Despite continuing opposition from critics that include Maryland's attorney general, state regulators approved a $6.9 billion merger between Baltimore Gas and Electric parent Exelon Corp. and Pepco Holdings in a split vote Friday.
In applying for the merger, Exelon argued the deal would bring a host of benefits to both Pepco and BGE customers, including a faster response to power outages during storms and smaller rate hikes than might occur otherwise. Critics worry, however, that consolidating the state's largest electric utilities under Exelon would lead to bigger rate hikes.
Maryland Attorney General Brian E. Frosh, who strongly opposed the merger on behalf of the Maryland Energy Administration, said he was "exploring all options" to protect the state's consumers after the decision, not ruling out a lawsuit to block it.

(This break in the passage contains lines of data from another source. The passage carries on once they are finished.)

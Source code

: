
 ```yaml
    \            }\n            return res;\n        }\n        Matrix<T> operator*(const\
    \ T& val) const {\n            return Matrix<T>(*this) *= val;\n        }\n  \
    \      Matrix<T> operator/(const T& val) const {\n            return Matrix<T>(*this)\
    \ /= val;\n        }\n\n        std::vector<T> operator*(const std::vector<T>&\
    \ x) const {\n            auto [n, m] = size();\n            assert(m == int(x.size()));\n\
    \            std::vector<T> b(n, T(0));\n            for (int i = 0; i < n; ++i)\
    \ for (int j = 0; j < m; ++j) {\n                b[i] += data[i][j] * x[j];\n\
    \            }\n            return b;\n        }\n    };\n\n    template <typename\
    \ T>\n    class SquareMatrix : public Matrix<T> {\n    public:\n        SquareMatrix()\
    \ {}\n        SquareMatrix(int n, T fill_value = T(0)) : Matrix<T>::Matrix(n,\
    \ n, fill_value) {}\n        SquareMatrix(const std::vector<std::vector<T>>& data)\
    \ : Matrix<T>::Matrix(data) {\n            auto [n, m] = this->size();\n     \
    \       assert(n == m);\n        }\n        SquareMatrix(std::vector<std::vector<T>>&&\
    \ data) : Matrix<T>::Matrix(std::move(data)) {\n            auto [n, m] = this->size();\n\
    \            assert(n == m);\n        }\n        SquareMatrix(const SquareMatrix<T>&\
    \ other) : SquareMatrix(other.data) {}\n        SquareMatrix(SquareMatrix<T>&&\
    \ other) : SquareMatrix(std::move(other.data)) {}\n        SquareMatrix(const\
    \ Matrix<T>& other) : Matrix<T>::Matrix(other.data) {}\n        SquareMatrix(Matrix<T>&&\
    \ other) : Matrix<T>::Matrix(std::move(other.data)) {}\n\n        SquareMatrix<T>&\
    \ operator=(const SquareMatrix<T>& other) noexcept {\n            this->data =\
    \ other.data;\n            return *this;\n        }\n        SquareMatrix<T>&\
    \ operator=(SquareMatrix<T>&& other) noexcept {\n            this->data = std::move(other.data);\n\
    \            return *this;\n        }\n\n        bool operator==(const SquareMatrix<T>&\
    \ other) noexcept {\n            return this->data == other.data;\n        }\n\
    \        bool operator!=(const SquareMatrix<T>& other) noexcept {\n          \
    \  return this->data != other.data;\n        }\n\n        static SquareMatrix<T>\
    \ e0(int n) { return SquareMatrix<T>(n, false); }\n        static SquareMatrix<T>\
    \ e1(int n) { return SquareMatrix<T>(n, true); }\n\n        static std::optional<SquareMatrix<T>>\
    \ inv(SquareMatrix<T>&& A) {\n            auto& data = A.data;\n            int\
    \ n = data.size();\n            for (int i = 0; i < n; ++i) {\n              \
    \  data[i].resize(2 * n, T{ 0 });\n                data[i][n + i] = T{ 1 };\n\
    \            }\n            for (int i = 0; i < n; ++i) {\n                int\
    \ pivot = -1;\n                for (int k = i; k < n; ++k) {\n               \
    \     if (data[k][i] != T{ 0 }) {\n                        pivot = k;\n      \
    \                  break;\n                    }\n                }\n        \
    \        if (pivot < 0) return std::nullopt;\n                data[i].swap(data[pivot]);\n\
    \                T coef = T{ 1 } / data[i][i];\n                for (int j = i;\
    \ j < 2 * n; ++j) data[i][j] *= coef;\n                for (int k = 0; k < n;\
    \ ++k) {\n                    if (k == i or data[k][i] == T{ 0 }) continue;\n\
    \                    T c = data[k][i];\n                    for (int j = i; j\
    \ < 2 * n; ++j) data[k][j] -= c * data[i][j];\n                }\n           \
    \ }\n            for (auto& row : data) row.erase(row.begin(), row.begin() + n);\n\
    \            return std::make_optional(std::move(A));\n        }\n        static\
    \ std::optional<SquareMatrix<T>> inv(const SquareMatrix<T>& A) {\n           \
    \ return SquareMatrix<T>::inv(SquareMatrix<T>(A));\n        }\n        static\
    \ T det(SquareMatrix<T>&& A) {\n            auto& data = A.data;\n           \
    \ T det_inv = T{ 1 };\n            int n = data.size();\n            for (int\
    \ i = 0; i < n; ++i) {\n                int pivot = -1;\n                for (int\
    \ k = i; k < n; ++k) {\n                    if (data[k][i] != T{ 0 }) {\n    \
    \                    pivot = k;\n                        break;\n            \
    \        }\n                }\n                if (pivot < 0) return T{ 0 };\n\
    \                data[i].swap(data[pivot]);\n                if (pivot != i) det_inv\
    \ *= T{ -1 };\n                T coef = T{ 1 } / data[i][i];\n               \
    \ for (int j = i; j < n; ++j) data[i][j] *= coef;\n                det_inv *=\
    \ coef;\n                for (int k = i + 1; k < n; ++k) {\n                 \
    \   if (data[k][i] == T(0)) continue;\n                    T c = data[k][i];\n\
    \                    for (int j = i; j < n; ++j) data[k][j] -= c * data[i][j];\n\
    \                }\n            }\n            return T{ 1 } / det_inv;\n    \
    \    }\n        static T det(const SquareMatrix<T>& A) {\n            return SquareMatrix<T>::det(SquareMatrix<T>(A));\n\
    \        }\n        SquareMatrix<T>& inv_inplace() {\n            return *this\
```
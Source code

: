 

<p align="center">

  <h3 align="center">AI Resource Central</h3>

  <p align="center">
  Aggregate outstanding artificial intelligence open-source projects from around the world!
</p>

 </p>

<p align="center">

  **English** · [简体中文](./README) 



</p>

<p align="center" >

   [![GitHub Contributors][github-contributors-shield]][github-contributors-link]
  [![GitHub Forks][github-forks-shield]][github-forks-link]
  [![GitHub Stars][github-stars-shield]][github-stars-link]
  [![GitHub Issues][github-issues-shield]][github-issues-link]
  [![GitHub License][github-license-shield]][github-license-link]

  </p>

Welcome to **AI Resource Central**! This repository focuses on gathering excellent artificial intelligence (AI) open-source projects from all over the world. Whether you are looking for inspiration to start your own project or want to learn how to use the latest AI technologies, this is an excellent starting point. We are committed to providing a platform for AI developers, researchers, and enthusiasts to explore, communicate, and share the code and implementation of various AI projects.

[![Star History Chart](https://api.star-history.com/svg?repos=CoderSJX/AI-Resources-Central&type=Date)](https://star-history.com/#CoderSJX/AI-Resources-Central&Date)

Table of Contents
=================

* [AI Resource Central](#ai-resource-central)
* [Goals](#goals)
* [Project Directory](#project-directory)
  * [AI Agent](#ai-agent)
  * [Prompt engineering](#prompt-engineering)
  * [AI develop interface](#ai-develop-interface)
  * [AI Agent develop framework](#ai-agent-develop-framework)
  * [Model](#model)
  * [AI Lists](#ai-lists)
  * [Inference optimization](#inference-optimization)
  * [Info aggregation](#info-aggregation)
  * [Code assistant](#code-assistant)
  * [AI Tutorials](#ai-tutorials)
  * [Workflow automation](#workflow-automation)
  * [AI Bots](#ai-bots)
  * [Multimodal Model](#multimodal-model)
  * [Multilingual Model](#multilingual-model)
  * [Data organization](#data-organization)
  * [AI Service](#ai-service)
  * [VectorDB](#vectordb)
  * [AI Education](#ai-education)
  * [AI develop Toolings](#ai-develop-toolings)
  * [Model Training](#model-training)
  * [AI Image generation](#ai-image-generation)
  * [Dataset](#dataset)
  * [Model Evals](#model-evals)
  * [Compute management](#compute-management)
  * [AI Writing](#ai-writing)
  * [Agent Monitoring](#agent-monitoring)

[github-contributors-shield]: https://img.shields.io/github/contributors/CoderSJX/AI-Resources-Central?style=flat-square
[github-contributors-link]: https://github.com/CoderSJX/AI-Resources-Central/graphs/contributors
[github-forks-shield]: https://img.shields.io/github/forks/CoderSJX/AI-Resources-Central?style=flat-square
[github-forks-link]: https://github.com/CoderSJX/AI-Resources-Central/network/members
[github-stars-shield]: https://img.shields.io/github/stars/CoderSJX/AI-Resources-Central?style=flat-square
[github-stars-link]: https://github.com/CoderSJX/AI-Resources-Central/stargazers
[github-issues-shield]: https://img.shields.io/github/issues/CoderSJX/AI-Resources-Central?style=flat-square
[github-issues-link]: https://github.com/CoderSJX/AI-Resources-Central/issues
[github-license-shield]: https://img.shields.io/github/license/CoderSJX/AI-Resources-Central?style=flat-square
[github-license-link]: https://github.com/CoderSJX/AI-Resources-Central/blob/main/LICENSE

"Today is a bad day for consumers, and a great day for monopolies," Frosh said in a statement. "This merger — which the PSC approved by the slimmest of margins — would create a company controlling service to 80 percent of Maryland's electric consumers, with the incentive and ability to stifle competition and suppress innovation. The harms to customers under this arrangement are obvious and substantial."
In approving the deal, the Maryland Public Service Commission imposed 46 conditions, including higher reliability standards and a $100 rate credit for Delmarva and Pepco residential customers — twice what the companies offered. It also ordered them to spend $43.2 million for energy-efficiency programs in Prince George's and Montgomery counties and in Delmarva's Maryland service area.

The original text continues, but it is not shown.